Livro antigo não muito bem conservado, mas valioso...
BIBLIOFILIA E OUTROS DESVIOS DE CONDUTA
Por Antonio Miranda
Vivi entre colecionadores: de postais, de etiquetas de charutos, de canetas, de autógrafos, de figurinhas, de cinzeiros, de ovos de pedra, de fotos de artistas do rádio, de livros!!! E até de amostras de arame farpado!
Um dos colecionadores com quem eu me encontrava, sempre anunciava o suicídio, que acabou consumando. Filho abandonado, foi criado por uma família abastada, formou-se e ganhou muito dinheiro e vivia o tempo todo a la recherche da infância perdida, buscando os brinquedos que não teve. Comprava qualquer coisa, e não ficava satisfeito, juntava tudo no sótão da casa e não deixava a família entrar, nem a empregada, era só dele, de mais ninguém. Um outro colecionava LPs, aos milhares. Eram tantos que comprou um apartamento só para guardá-los já que a esposa decretou “ou ela ou eu!”, a coleção teve que sair de casa. Tinha um detalhe: era surdo, gostava mesmo era das capas dos discos.
Não se quer dizer que todo colecionador seja sempre um esquizofrênico. Alguns são, sem dúvida.
E os bibliófilos? Conheci muitos, principalmente os que freqüentavam a feira de antiguidades da Praça XV e a do Passeio Público, nos anos 70, 80 e 90 do século passado. A moda era colecionar livros sobre o Rio de Janeiro. “Eu tenho um que você não tem”... “O vendedor não tinha idéia do valor do livro, foi uma pechincha”... “Paguei os olhos da cara no leilão, era levar ou deixar!” Crianças em alvoroço, ostentando seus prêmios. Virou uma bibliomania.
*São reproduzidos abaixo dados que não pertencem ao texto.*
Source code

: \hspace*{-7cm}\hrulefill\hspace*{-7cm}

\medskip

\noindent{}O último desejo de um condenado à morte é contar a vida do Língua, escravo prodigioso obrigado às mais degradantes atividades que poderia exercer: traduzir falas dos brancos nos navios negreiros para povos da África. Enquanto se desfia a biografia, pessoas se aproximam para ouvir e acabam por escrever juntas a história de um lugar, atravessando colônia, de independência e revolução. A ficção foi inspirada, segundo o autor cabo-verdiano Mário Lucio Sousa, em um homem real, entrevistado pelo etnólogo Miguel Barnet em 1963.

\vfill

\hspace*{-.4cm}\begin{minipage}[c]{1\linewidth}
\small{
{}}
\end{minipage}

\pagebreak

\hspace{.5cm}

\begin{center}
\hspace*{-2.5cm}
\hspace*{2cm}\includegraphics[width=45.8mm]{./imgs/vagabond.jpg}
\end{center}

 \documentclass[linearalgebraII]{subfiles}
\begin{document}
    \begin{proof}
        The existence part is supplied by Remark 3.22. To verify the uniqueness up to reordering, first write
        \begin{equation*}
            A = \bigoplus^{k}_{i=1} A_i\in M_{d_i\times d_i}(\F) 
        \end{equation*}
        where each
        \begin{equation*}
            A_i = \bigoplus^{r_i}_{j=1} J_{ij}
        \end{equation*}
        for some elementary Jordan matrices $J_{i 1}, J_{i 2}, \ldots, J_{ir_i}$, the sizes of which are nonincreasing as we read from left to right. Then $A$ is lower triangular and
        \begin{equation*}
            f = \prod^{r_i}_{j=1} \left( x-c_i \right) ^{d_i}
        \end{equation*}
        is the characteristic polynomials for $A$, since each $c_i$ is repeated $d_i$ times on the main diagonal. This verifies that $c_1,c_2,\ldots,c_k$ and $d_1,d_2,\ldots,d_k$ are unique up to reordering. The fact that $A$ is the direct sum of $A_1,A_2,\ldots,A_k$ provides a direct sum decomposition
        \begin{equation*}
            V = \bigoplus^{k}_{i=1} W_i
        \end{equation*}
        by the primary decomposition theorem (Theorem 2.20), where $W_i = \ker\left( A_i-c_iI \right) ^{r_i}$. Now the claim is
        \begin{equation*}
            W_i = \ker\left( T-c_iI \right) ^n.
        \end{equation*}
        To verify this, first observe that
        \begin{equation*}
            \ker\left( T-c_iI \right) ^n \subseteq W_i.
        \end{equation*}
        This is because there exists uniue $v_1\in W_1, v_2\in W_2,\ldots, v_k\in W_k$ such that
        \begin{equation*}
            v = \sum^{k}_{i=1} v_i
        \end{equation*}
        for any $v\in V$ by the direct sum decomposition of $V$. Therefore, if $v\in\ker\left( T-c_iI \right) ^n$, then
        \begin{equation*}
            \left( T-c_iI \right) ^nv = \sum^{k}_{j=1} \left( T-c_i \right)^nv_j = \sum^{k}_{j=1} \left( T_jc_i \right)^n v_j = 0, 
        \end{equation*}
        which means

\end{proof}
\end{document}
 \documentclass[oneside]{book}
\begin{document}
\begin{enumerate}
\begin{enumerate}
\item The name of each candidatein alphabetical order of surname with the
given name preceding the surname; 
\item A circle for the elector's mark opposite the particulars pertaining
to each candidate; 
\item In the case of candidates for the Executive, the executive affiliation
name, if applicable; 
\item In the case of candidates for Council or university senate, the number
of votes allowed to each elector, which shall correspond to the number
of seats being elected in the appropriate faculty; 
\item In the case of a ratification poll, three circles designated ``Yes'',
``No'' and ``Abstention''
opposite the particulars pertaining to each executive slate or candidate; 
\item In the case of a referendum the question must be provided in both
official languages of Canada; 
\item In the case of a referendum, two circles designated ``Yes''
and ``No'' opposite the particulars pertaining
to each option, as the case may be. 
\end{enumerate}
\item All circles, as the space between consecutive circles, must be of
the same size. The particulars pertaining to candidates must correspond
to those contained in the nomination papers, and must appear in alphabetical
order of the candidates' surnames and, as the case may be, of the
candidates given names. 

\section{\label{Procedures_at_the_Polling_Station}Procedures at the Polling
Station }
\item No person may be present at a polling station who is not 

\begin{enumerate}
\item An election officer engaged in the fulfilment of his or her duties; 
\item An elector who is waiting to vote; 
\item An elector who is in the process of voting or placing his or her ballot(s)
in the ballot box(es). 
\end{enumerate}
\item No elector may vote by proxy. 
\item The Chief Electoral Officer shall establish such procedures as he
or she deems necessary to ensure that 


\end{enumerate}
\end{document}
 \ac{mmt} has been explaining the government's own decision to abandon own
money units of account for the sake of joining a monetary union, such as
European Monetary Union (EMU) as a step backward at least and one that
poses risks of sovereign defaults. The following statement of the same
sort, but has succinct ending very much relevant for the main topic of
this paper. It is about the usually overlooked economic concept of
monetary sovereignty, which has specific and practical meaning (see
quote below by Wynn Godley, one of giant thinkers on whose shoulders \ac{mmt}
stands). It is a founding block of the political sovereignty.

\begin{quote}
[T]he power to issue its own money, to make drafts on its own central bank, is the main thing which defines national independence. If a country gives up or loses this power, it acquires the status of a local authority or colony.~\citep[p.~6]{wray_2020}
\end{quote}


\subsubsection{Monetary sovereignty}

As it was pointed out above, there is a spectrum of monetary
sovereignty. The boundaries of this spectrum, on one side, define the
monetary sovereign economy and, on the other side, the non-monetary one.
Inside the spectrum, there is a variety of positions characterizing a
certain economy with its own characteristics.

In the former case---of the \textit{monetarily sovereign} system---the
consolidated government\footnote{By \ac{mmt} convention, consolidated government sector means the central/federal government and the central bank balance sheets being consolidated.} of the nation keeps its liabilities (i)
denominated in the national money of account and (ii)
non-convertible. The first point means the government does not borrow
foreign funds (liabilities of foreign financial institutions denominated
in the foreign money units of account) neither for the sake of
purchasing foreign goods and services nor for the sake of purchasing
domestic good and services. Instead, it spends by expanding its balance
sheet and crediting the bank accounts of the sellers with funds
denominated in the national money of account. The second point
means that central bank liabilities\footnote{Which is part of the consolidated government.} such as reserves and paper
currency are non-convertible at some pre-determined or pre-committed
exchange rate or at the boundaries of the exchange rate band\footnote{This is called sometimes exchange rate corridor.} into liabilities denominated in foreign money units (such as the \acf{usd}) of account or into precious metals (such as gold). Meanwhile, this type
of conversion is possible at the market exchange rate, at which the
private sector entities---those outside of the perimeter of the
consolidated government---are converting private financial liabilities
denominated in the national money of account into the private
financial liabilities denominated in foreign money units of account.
Tinha o comprador compulsivo, e o que só deseja as “primeiras edições”, mesmo quando os autores as tivessem corrigido e até condenado (melhor ainda!!!). Fetichismo que era imitado pelos demais, em disputa olímpica. Uma variante dessa prática era buscar obras com erros tipográficos bizarros, herança perversa que trouxeram da mania doentia de muitos filatelistas que preferem o defeito em lugar da perfeição... Tinha de tudo. Até uma minoria que praticava a cleptomania ou comprava livros roubados.
Muitos não liam os livros, mas freqüentava-os com avidez, sabiam dos detalhes de edição, do papel, do ilustrador, da dedicatória. Quanto mais antigo, melhor. O prêmio maior eram as obras dos “viajantes” que percorreram o Brasil nos seus primórdios, em edições originais. Alguns perdiam a pressão, outros a compostura, não raras vezes perdiam o juízo. (Um deles vivia endividado, escondendo os livros da família para evitar problemas conjugais. Quando morreu um deles, o primeiro que a viúva fez foi vender a coleção — a “outra” — a qualquer preço).
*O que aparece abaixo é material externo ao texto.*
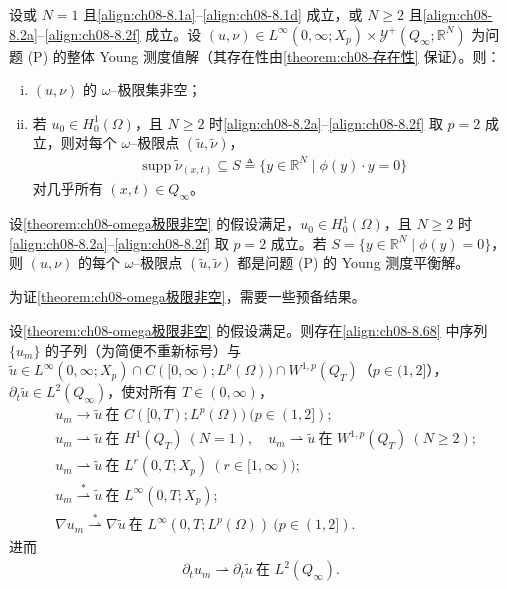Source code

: \documentclass[../../main.tex]{subfiles}%
\begin{document}
\begin{theorem}\label{theorem:ch08-omega极限非空}
设或 $N=1$ 且\eqref{align:ch08-8.1a}--\eqref{align:ch08-8.1d} 成立，或 $N\geqslant2$ 且\eqref{align:ch08-8.2a}--\eqref{align:ch08-8.2f} 成立。设 $(u,\nu)\in L^\infty(0,\infty;X_p)\times\mathcal{Y}^+(Q_\infty;\mathbb{R}^N)$ 为问题 (P) 的整体 Young 测度值解（其存在性由\cref{theorem:ch08-存在性} 保证）。则：
\begin{enumerate}[(i)]
\item\label{item:ch08-omega-thm-i} $(u,\nu)$ 的 $\omega$--极限集非空；
\item\label{item:ch08-omega-thm-ii} 若 $u_0\in H^1_0(\Omega)$，且 $N\geqslant2$ 时\eqref{align:ch08-8.2a}--\eqref{align:ch08-8.2f} 取 $p=2$ 成立，则对每个 $\omega$--极限点 $(\tilde u,\tilde\nu)$，
\begin{align}
\operatorname{supp}\tilde\nu_{(x,t)}\subseteq S\triangleq \{y\in\mathbb{R}^N\mid\phi(y)\cdot y=0\} \label{align:ch08-8.69}
\end{align}
对几乎所有 $(x,t)\in Q_\infty$。
\end{enumerate}
\end{theorem}

\begin{theorem}\label{theorem:ch08-平衡解}
设\cref{theorem:ch08-omega极限非空} 的假设满足，$u_0\in H^1_0(\Omega)$，且 $N\geqslant2$ 时\eqref{align:ch08-8.2a}--\eqref{align:ch08-8.2f} 取 $p=2$ 成立。若 $S=\{y\in\mathbb{R}^N\mid\phi(y)=0\}$，则 $(u,\nu)$ 的每个 $\omega$--极限点 $(\tilde u,\tilde\nu)$ 都是问题 (P) 的 Young 测度平衡解。
\end{theorem}

为证\cref{theorem:ch08-omega极限非空}，需要一些预备结果。

\begin{lemma}\label{lemma:ch08-u_m收敛}
设\cref{theorem:ch08-omega极限非空} 的假设满足。则存在\eqref{align:ch08-8.68} 中序列 $\{u_m\}$ 的子列（为简便不重新标号）与 $\tilde u\in L^\infty(0,\infty;X_p)\cap C([0,\infty);L^p(\Omega))\cap W^{1,p}(Q_T)$（$p\in(1,2]$），$\partial_t\tilde u\in L^2(Q_\infty)$，使对所有 $T\in(0,\infty)$，
\begin{align}
&u_m\to\tilde u\ \text{在 }C([0,T);L^p(\Omega))\ (p\in(1,2]); \label{align:ch08-8.70a}\\
&u_m\rightharpoonup\tilde u\ \text{在 }H^1(Q_T)\ (N=1),\quad
u_m\rightharpoonup\tilde u\ \text{在 }W^{1,p}(Q_T)\ (N\geqslant2); \label{align:ch08-8.70b}\\
&u_m\rightharpoonup\tilde u\ \text{在 }L^r(0,T;X_p)\ (r\in[1,\infty)); \label{align:ch08-8.70c}\\
&u_m\stackrel{*}{\rightharpoonup}\tilde u\ \text{在 }L^\infty(0,T;X_p); \label{align:ch08-8.70d}\\
&\nabla u_m\stackrel{*}{\rightharpoonup}\nabla\tilde u\ \text{在 }L^\infty(0,T;L^p(\Omega))\ (p\in(1,2]). \label{align:ch08-8.70e}
\end{align}
进而
\begin{align}
\partial_t u_m\rightharpoonup\partial_t\tilde u\ \text{在 }L^2(Q_\infty). \label{align:ch08-8.70f}
\end{align}
\end{lemma}
\end{document}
Mas havia os estudiosos, os eruditos, os pesquisadores que conheciam livros, autores, editores, as livrarias, a história do livro, os valores e os fatos em que os livros surgiram. Colecionadores temáticos, sistemáticos, que têm uma definição clara do que buscam e, melhor ainda, para quê. Buscam resgatar as obras do esquecimento, pretendem preservá-las e, no melhor dos casos, divulgá-las. Edições facsimilares, edições críticas, comparadas, reedições de obras esgotadas, resgate de autores geniais que, em vida, não conheceram a glória merecida.
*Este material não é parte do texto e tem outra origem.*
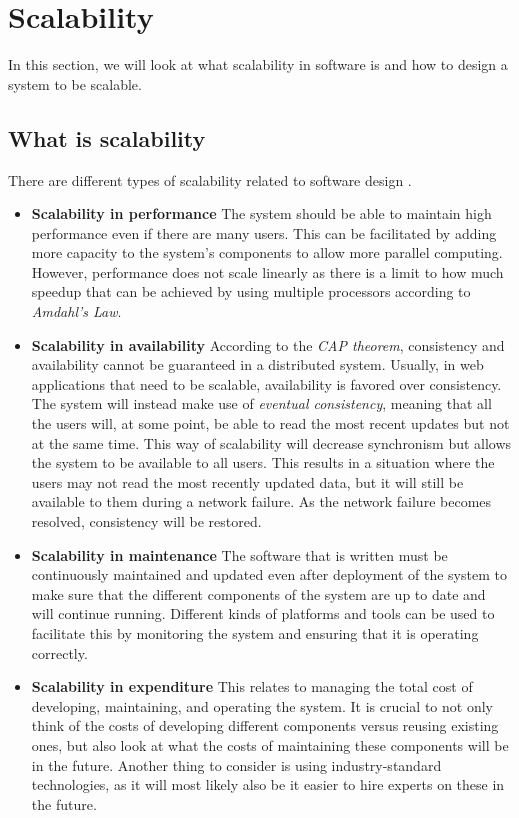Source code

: \section{Scalability}
In this section, we will look at what scalability in software is and how to design a system to be scalable. 

\subsection{What is scalability}
There are different types of scalability related to software design \cite{ScalabilityDesignPrinciples}.
\begin{itemize}
    \item \textbf{Scalability in performance} The system should be able to maintain high performance even if there are many users. This can be facilitated by adding more capacity to the system's components to allow more parallel computing. 
    However, performance does not scale linearly as there is a limit to how much speedup that can be achieved by using multiple processors according to \textit{Amdahl's Law}. 
    \item \textbf{Scalability in availability} According to the \textit{CAP theorem}, consistency and availability cannot be guaranteed in a distributed system. 
    Usually, in web applications that need to be scalable, availability is favored over consistency. 
    The system will instead make use of \textit{eventual consistency}, meaning that all the users will, at some point, be able to read the most recent updates but not at the same time. 
    This way of scalability will decrease synchronism but allows the system to be available to all users.
    This results in a situation where the users may not read the most recently updated data, but it will still be available to them during a network failure.
    As the network failure becomes resolved, consistency will be restored.
    \item \textbf{Scalability in maintenance} The software that is written must be continuously maintained and updated even after deployment of the system to make sure that the different components of the system are up to date and will continue running. 
    Different kinds of platforms and tools can be used to facilitate this by monitoring the system and ensuring that it is operating correctly. 
    \item \textbf{Scalability in expenditure} This relates to managing the total cost of developing, maintaining, and operating the system. 
    It is crucial to not only think of the costs of developing different components versus reusing existing ones, but also look at what the costs of maintaining these components will be in the future. 
    Another thing to consider is using industry-standard technologies, as it will most likely also be it easier to hire experts on these in the future.
\end{itemize}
Eu não escapei à regra. Colecionei cartões-postais durante décadas. No início era um hobby aliada à febre da correspondência. Pen pals por todo o planeta, enquanto exercitava a redação em línguas estrangeiras, em inglês e espanhol. Depois as viagens constantes, as visitas ao livreiros antiquários e às feiras de cartões postais-antigos em Buenos Aires, em Montevidéu, em Lisboa, Madri, Londres, Paris, até em Hong Kong! Cheguei a viajar metade dos Estados Unidos visitando cidades pequenas para “garimpar” nas feiras de papéis antigos... e conseguia maravilhas. Principalmente os post cards do Brasil do fim do século XIX e princípio do século XX.
Depois comecei uma coleção de livros sobre Brasília. Eram baratíssimos. Cariocas e paulistas odiavam Brasília, queriam desfazer-se das obras pioneiras. Depois doei o acervo para a Biblioteca Nacional de Brasília. Doar acervos para bibliotecas costuma ser o melhor destino das coleções privadas, pois somente os fanáticos ou aficionados são capazes de formar acervos tão especializados e com tamanha dedicação e conhecimento de causa. Uma verdadeira missão.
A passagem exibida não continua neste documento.